_Records for this exercise_

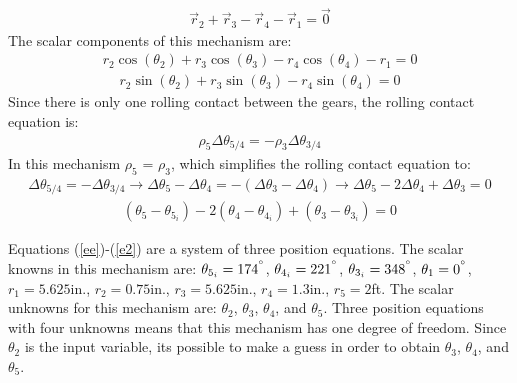 \documentclass[12pt]{article}
\begin{document}
\begin{eqnarray*}
	\vec{r}_{2} + \vec{r}_{3} - \vec{r}_{4} - \vec{r}_{1} = \vec{0}
\end{eqnarray*}
The scalar components of this mechanism are:
\begin{eqnarray}
	{r}_{2}\cos(\theta_{2}) + {r}_{3}\cos(\theta_{3}) - {r}_{4}\cos(\theta_{4}) - {r}_{1} = 0 \label{ee}
\end{eqnarray}
\begin{eqnarray}
	{r}_{2}\sin(\theta_{2}) + {r}_{3}\sin(\theta_{3}) - {r}_{4}\sin(\theta_{4}) = 0 \label{e1}
\end{eqnarray}
Since there is only one rolling contact between the gears, the rolling contact equation is:
\begin{eqnarray*}
	\rho_{5}\Delta\theta_{5/4} = -\rho_{3}\Delta\theta_{3/4}
\end{eqnarray*}
In this mechanism $\rho_{5}$ = $\rho_{3}$, which simplifies the rolling contact equation to:
\begin{eqnarray*}
	\Delta\theta_{5/4} = -\Delta\theta_{3/4} \rightarrow \Delta\theta_{5}-\Delta\theta_{4} = -(\Delta\theta_{3} - \Delta\theta_{4}) \rightarrow \Delta\theta_{5} - 2\Delta\theta_{4} + \Delta\theta_{3} = 0
\end{eqnarray*}
\begin{eqnarray}
	(\theta_{5}-\theta_{5_i}) - 2(\theta_{4}-\theta_{4_i}) + (\theta_{3}-\theta_{3_i}) = 0 \label{e2}
\end{eqnarray}
\begin{doublespace}
 Equations (\ref{ee})-(\ref{e2}) are a system of three position equations. The scalar knowns in this mechanism are: $\theta_{5_i} = 174^{\degree}$, $\theta_{4_i} = 221^{\degree}$, $\theta_{3_i} = 348^{\degree}$, $\theta_{1} = 0^{\degree}$, ${r}_{1} = 5.625$in., ${r}_{2} = 0.75$in., ${r}_{3} = 5.625$in., ${r}_{4} = 1.3$in., ${r}_{5} = 2$ft. The scalar unknowns for this mechanism are: $\theta_{2}$, $\theta_{3}$, $\theta_{4}$, and $\theta_{5}$. Three position equations with four unknowns means that this mechanism has one degree of freedom. Since $\theta_{2}$ is the input variable, its possible to make a guess in order to obtain $\theta_{3}$, $\theta_{4}$, and $\theta_{5}$.
 \end{doublespace}
\end{document}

_About this exercise_
Read the records above. Show each line that has the string "scalar".

_Task result_
The scalar components of this mechanism are:
 Equations (\ref{ee})-(\ref{e2}) are a system of three position equations. The scalar knowns in this mechanism are: $\theta_{5_i} = 174^{\degree}$, $\theta_{4_i} = 221^{\degree}$, $\theta_{3_i} = 348^{\degree}$, $\theta_{1} = 0^{\degree}$, ${r}_{1} = 5.625$in., ${r}_{2} = 0.75$in., ${r}_{3} = 5.625$in., ${r}_{4} = 1.3$in., ${r}_{5} = 2$ft. The scalar unknowns for this mechanism are: $\theta_{2}$, $\theta_{3}$, $\theta_{4}$, and $\theta_{5}$. Three position equations with four unknowns means that this mechanism has one degree of freedom. Since $\theta_{2}$ is the input variable, its possible to make a guess in order to obtain $\theta_{3}$, $\theta_{4}$, and $\theta_{5}$.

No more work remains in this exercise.